A 401k plan is an employee sponsored retirement plan that allows for participants, to make pre-tax contributions to their plan. 401k plan contributions are normally deducted automatically for each employee, every time the employee gets paid. By pre-tax contribution we mean that the money is taken out of the salary, before the salary is taxed.
The money contributed is then invested in one or more funds that are provided by the plan, always at the employee’s direction. Employers will normally ‘match’ the amount that the employee is paying, but in reality an employer is not bound by law to do so.
Over time, the contributions that are saved up in investments are meant to gradually grow, and the contributor is not liable for tax on this growth.

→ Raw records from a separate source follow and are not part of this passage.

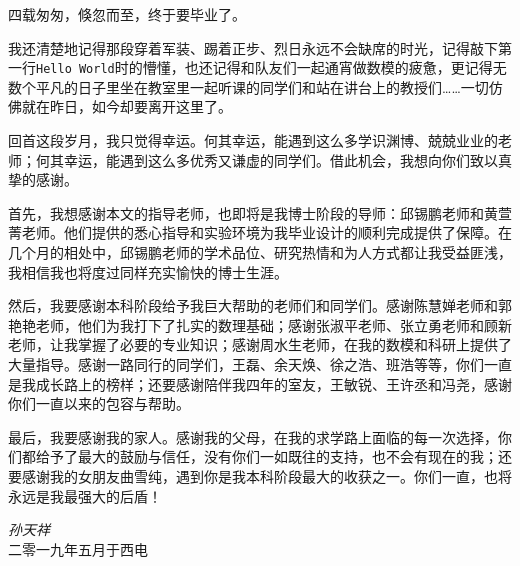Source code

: 
\begin{acknowledgments}

四载匆匆，倏忽而至，终于要毕业了。

我还清楚地记得那段穿着军装、踢着正步、烈日永远不会缺席的时光，记得敲下第一行\texttt{Hello World}时的懵懂，也还记得和队友们一起通宵做数模的疲惫，更记得无数个平凡的日子里坐在教室里一起听课的同学们和站在讲台上的教授们……一切仿佛就在昨日，如今却要离开这里了。

回首这段岁月，我只觉得幸运。何其幸运，能遇到这么多学识渊博、兢兢业业的老师；何其幸运，能遇到这么多优秀又谦虚的同学们。借此机会，我想向你们致以真挚的感谢。

首先，我想感谢本文的指导老师，也即将是我博士阶段的导师：邱锡鹏老师和黄萱菁老师。他们提供的悉心指导和实验环境为我毕业设计的顺利完成提供了保障。在几个月的相处中，邱锡鹏老师的学术品位、研究热情和为人方式都让我受益匪浅，我相信我也将度过同样充实愉快的博士生涯。

然后，我要感谢本科阶段给予我巨大帮助的老师们和同学们。感谢陈慧婵老师和郭艳艳老师，他们为我打下了扎实的数理基础；感谢张淑平老师、张立勇老师和顾新老师，让我掌握了必要的专业知识；感谢周水生老师，在我的数模和科研上提供了大量指导。感谢一路同行的同学们，王磊、余天焕、徐之浩、班浩等等，你们一直是我成长路上的榜样；还要感谢陪伴我四年的室友，王敏锐、王许丞和冯尧，感谢你们一直以来的包容与帮助。

最后，我要感谢我的家人。感谢我的父母，在我的求学路上面临的每一次选择，你们都给予了最大的鼓励与信任，没有你们一如既往的支持，也不会有现在的我；还要感谢我的女朋友曲雪纯，遇到你是我本科阶段最大的收获之一。你们一直，也将永远是我最强大的后盾！

\begin{flushright}
	\emph{孙天祥}\\
	二零一九年五月于西电
\end{flushright}

\end{acknowledgments}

401k plans do offer other advantages to their participants, such as:
• Any business from corporations to self employed individuals may have a plan.

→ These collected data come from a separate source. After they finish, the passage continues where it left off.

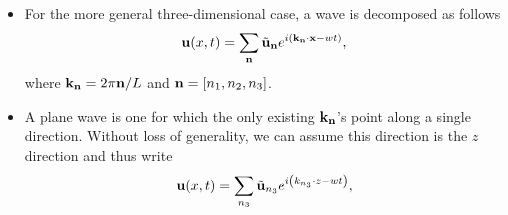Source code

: \documentclass[a4paper,11pt]{report}
\begin{document}
\begin{itemize}
\item For the more general three-dimensional case, a wave is decomposed as follows
\begin{equation}
    \label{eq:electrodynamics_3d_wave}
    \mathbf{u}(x,t) = \sum_{\mathbf{n}} \tilde{\mathbf{u}}_{\mathbf{n}} e^{i \left ( \mathbf{k}_{\mathbf{n}} \cdot \mathbf{x} - wt \right )},
\end{equation}
where $\mathbf{k}_{\mathbf{n}} = 2 \pi \mathbf{n} / L$ and $\mathbf{n} = [n_1, n_2, n_3]$.

\item A plane wave is one for which the only existing $\mathbf{k}_{\mathbf{n}}$'s point along a single direction. Without loss of generality, we can assume this direction is the $z$ direction and thus write
\begin{equation}
    \mathbf{u}(x,t) = \sum_{n_3} \tilde{\mathbf{u}}_{n_3} e^{i \left ( k_{n_3} \cdot z - wt \right )},
\end{equation}

\end{itemize}

\end{document}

• The company is eligible to set the requirements upon establishment of the plan.
• Employers have the right to restrict individuals like new employees from being eligible.

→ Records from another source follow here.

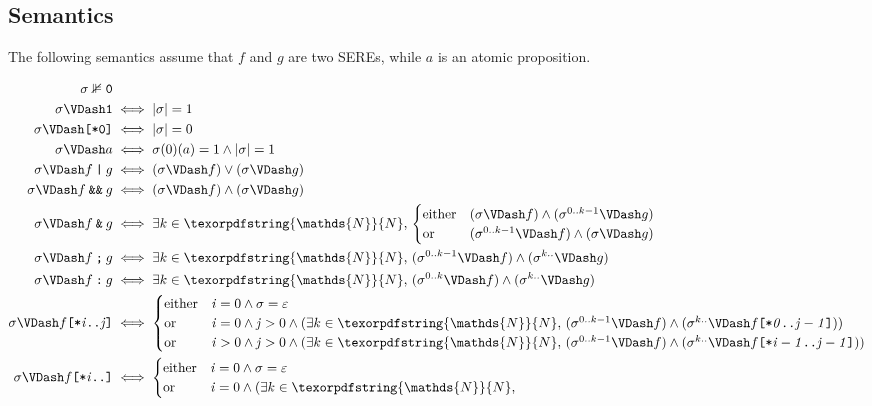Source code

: \documentclass[a4paper,twoside,10pt,DIV=12]{scrreprt}
\newcommand{\N}{\texorpdfstring{\ensuremath{\mathds{N}}}{N}}
\newcommand{\OR}{\mathbin{\texttt{|}}}
\newcommand{\AND}{\mathbin{\texttt{\&}}}
\newcommand{\ANDALT}{\mathbin{\texttt{\&\&}}}
\newcommand{\FUSION}{\mathbin{\texttt{:}}}
\newcommand{\CONCAT}{\mathbin{\texttt{;}}}
\newcommand{\0}{\texttt{0}}
\newcommand{\1}{\texttt{1}}
\newcommand{\STAR}[1]{\texttt{[*#1]}}
\newcommand{\eword}{\texttt{[*0]}}
\newcommand\mvar[1]{\ensuremath{\mathit{#1}}}
\begin{document}
\subsection{Semantics}

The following semantics assume that $f$ and $g$ are two SEREs, while
$a$ is an atomic proposition.

{\allowdisplaybreaks
\begin{align*}
  \sigma\nVDash \0    &\\
  \sigma\VDash \1     & \iff |\sigma|=1\\
  \sigma\VDash \eword & \iff |\sigma|=0 \\
  \sigma\VDash a      & \iff \sigma(0)(a)=1 \land |\sigma|=1\\
  \sigma\VDash f\OR g &\iff (\sigma\VDash f) \lor (\sigma\VDash g) \\
  \sigma\VDash f\ANDALT g &\iff (\sigma \VDash f) \land (\sigma\VDash g) \\
  \sigma\VDash f\AND g &\iff \exists k\in\N,\,
  \begin{cases}
    \text{either} &(\sigma \VDash f) \land (\sigma^{0..k-1} \VDash g)\\
    \text{or} &(\sigma^{0..k-1} \VDash f) \land (\sigma \VDash g)
  \end{cases} \\
  \sigma\VDash f\CONCAT g&\iff \exists k\in\N,\,(\sigma^{0..k-1} \VDash f)\land(\sigma^{k..} \VDash g)\\
  \sigma\VDash f\FUSION g&\iff \exists k\in\N,\,(\sigma^{0..k} \VDash f)\land(\sigma^{k..} \VDash g)\\
  \sigma\VDash f\STAR{\mvar{i}..\mvar{j}}& \iff
  \begin{cases}
    \text{either} & \mvar{i}=0 \land \sigma=\varepsilon \\
    \text{or} & \mvar{i}=0 \land \mvar{j}>0 \land (\exists k\in\N,\,
      (\sigma^{0..k-1}\VDash f) \land (\sigma^{k..}
      \VDash f\STAR{\mvar{0}..\mvar{j-1}}))\\
    \text{or} & \mvar{i}>0 \land \mvar{j}>0 \land (\exists k\in\N,\,
      (\sigma^{0..k-1}\VDash f) \land (\sigma^{k..}
      \VDash f\STAR{\mvar{i-1}..\mvar{j-1}}))\\
  \end{cases}\\
  \sigma\VDash f\STAR{\mvar{i}..} & \iff
  \begin{cases}
    \text{either} & \mvar{i}=0 \land \sigma=\varepsilon \\
    \text{or} & \mvar{i}=0 \land (\exists k\in\N,\,

\end{cases}
\end{align*}}
\end{document}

• Contributions come from voluntary participant’s salary reduction and may be matched by employer.
• An individual could in 2008, defer up to $15,500 of his salary or 10% of his salary, whichever is the least.
• Participants aged over 50, may do contributions of $5000 as catch up payments.
• Withdrawals from employees aged 59.5 or younger, may be penalized.
• Employers are not obliged to match the employees’ payments.
• You may choose to have an internet plan.
• There are on average 15 investment choices.
• Loans can be taken from the plan, and also hardship withdrawals.
• The employer may receive some tax benefits if he matches his employees’ contributions.
• The plan is subject to unfairness testing.